So my question is how can I prevent Windows to do this useless request...?
Or at least how can I force Windows to access the real share after..?
The answer is that you can't! Sorry to say, but this is the case. However, although this is the true answer to your question - I don't want to sound unhelpful. I do want to help, so hopefully what follows is the best advice I can give that will prove useful to you in your situation.
I am a professional penetration tester, and often use anonymous share access (such as IPC$) to obtain information about and break into systems for legitimate testing purposes. The key thing is to prevent enumeration of users and shares by an anonymous user (someone without valid credentials). Once valid credentials are obtained there are usually other ways of enumerating users (e.g. cat /etc/passwd), and it becomes less of a priority to an attacker anyway.
The article you referenced contains the following:
If you use this method, then clients will be given an `access denied'
reply when they try to access the IPC$ share. Those clients will not
be able to browse shares and may also be unable to access some other
resources. This is not recommended unless for some reason you cannot
use one of the other methods just discussed.

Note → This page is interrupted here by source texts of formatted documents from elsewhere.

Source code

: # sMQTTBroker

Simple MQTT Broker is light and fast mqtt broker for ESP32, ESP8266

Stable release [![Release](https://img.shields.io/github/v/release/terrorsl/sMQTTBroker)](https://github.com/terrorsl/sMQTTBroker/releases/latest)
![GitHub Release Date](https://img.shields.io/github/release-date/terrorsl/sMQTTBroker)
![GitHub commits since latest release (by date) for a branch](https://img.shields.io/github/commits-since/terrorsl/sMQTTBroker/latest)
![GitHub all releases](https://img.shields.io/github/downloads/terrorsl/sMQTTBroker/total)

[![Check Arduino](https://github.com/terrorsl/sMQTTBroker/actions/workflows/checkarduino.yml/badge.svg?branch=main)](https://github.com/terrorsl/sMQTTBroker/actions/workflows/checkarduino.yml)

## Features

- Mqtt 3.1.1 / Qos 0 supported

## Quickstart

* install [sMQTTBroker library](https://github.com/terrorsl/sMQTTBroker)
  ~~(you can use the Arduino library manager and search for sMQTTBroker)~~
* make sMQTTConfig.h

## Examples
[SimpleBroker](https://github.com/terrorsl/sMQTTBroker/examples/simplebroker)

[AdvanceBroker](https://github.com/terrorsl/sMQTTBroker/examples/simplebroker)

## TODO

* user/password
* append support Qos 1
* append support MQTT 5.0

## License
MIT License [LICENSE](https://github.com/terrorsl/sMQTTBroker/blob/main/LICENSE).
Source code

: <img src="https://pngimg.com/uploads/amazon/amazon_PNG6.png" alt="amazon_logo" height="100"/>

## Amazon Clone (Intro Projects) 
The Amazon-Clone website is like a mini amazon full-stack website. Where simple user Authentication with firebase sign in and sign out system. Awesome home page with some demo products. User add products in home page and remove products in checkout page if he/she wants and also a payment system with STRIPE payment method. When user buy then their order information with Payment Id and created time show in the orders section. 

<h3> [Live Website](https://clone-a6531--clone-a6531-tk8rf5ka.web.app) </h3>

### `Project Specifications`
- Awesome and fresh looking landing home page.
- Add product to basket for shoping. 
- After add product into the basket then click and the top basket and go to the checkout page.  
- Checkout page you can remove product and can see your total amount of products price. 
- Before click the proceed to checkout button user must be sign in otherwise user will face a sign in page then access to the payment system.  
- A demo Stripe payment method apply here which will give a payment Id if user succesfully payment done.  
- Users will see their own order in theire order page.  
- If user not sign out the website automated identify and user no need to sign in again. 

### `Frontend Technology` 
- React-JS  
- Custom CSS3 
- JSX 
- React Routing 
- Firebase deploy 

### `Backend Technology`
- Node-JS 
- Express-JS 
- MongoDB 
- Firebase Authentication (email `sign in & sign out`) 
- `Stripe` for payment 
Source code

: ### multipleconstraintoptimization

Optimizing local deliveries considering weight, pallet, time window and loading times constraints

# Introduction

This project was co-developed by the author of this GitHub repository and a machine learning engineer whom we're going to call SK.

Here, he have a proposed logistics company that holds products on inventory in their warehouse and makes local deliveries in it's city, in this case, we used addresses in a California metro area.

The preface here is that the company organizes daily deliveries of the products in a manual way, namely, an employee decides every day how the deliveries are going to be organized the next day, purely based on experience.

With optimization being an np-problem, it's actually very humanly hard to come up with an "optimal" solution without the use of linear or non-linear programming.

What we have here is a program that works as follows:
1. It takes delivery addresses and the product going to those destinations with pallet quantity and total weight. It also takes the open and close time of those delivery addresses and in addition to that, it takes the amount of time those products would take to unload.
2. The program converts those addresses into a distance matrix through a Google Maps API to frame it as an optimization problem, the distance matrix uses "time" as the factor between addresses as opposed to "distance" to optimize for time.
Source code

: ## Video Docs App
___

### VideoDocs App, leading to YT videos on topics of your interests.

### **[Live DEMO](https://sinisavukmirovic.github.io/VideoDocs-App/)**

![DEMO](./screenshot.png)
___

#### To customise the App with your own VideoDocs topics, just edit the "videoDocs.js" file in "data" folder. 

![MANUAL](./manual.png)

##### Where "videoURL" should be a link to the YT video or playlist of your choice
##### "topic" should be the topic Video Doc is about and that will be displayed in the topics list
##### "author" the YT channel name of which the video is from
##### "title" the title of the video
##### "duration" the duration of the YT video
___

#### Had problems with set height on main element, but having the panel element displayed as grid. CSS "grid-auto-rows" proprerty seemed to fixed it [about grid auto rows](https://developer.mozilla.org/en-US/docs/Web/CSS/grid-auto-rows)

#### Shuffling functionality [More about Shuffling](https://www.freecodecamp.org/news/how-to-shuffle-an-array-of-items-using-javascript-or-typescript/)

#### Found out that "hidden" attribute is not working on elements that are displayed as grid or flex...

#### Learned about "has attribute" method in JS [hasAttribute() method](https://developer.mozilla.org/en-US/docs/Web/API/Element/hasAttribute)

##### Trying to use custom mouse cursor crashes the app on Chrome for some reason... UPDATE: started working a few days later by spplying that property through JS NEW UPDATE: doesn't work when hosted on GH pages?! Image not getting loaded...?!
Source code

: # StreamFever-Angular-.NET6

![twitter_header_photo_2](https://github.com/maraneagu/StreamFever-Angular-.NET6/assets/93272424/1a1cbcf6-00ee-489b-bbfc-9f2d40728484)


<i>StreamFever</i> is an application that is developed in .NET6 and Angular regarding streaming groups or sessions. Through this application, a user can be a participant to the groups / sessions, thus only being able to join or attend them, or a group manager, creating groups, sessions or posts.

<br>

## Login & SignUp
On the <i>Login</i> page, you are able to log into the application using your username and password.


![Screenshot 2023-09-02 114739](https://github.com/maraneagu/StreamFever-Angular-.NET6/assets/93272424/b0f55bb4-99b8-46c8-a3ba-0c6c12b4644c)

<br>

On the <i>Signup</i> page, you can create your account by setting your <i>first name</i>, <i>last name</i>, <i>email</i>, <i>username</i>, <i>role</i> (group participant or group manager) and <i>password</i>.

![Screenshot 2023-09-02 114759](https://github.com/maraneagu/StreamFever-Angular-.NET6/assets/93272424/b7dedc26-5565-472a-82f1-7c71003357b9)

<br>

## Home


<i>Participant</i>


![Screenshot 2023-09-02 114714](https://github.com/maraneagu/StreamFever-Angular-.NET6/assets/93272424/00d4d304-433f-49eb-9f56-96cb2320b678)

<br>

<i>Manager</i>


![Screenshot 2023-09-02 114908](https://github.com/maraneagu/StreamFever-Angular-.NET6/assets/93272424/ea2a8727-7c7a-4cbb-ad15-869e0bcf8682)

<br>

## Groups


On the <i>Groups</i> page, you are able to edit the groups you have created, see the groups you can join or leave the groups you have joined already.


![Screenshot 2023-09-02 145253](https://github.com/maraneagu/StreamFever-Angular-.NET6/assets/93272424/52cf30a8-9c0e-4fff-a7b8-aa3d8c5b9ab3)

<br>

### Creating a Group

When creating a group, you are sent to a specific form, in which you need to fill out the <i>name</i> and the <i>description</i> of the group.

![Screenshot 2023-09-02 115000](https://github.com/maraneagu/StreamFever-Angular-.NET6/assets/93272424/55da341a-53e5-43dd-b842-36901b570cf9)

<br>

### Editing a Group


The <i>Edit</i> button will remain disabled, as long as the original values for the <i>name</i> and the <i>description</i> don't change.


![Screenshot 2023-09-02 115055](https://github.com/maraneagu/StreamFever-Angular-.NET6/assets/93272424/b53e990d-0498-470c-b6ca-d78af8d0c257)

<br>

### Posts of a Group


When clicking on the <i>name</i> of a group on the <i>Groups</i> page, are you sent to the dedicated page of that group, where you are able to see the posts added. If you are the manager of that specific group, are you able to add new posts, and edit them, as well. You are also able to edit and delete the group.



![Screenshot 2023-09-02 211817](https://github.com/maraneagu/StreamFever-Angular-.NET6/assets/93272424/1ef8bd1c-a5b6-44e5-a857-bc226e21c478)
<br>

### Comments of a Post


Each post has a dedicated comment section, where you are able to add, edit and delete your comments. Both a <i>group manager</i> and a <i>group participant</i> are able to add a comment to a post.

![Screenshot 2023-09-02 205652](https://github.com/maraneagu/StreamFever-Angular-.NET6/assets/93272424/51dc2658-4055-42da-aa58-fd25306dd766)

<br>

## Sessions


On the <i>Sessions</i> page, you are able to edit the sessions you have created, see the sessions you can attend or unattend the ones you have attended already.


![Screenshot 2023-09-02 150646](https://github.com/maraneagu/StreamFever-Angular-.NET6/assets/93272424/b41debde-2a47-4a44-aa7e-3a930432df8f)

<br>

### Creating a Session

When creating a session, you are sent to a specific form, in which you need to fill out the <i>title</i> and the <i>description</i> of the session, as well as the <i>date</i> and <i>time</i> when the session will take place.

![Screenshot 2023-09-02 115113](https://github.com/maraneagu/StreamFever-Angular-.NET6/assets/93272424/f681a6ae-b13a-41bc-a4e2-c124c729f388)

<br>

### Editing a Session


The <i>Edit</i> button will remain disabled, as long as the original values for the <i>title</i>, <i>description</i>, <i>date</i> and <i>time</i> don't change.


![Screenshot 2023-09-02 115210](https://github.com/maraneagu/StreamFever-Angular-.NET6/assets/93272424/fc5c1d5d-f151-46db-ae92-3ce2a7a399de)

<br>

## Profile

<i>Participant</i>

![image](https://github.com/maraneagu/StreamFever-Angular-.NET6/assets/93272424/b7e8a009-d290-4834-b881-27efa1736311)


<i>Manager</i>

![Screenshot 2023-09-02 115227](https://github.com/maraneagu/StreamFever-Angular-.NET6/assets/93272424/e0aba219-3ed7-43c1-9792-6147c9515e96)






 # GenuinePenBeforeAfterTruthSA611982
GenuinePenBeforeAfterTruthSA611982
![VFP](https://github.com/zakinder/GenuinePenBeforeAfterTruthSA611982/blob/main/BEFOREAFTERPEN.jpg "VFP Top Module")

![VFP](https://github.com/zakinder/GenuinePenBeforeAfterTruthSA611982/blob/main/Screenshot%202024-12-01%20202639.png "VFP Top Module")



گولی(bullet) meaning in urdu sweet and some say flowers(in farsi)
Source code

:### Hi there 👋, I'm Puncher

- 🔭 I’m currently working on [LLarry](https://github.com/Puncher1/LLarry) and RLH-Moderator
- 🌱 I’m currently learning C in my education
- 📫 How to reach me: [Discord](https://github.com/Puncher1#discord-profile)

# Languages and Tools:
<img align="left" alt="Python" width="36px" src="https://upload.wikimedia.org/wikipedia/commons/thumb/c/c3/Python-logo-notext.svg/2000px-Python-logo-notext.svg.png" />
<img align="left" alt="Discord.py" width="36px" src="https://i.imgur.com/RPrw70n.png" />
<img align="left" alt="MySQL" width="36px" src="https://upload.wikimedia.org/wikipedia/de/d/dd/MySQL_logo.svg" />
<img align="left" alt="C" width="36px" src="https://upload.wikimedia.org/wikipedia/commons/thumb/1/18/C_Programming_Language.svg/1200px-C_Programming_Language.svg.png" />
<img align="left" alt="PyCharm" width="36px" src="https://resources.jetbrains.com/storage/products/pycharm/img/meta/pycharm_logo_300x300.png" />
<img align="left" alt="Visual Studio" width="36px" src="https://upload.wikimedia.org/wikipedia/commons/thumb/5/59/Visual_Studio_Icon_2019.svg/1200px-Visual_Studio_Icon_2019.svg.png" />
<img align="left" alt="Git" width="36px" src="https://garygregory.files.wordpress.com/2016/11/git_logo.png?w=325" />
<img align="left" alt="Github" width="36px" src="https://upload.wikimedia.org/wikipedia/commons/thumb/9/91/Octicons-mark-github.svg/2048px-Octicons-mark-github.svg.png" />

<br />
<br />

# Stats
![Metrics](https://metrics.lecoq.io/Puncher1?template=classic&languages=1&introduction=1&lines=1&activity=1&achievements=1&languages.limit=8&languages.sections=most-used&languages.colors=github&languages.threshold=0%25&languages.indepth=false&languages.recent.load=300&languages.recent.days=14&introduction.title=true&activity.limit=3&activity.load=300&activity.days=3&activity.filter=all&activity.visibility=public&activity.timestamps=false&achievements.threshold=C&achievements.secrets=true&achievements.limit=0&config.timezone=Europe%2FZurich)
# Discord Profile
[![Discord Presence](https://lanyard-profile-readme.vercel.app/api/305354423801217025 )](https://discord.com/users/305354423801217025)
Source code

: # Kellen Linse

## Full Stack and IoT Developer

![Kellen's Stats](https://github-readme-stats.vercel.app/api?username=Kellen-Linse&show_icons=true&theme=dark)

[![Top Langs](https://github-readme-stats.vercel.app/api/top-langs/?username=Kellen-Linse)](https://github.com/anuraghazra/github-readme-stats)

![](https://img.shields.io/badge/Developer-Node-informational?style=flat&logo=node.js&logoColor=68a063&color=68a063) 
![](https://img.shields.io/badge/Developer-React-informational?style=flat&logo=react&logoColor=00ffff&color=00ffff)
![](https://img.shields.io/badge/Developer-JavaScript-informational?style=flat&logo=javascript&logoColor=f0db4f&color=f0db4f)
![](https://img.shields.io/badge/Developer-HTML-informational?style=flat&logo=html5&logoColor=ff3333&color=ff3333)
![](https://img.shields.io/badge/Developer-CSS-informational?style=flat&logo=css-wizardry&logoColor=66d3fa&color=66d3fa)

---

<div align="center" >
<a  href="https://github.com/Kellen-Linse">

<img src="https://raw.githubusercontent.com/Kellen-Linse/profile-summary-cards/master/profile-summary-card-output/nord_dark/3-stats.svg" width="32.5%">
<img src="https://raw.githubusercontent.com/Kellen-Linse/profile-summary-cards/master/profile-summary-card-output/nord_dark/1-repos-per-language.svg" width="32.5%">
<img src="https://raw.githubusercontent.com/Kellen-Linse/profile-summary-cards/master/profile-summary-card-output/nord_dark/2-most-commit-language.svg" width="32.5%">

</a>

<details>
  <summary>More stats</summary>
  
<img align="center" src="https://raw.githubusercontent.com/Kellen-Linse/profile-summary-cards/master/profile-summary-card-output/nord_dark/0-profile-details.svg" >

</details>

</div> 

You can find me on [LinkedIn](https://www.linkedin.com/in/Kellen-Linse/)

The reason why it is not recommended is because "Those clients... may also be unable to access some other resources." Windows not being able to access any shares on the machine is an example of this. Unfortunately Windows requires access to IPC$ in order to view the other shares. If it can't see IPC$ it just assumes that no other shares are available and gives up.
Linux client implementation of Samba works slightly differently and therefore doesn't experience the same problem. As there isn't a way round it, I would just ensure that the IPC$ share isn't giving away information to anonymous users.
Using the Host-based protection and User-based protection sections of the article you sent are good ways of preventing undesirable access to all of Samba, including the IPC$ share from untrusted sources, and may well give you everything you need.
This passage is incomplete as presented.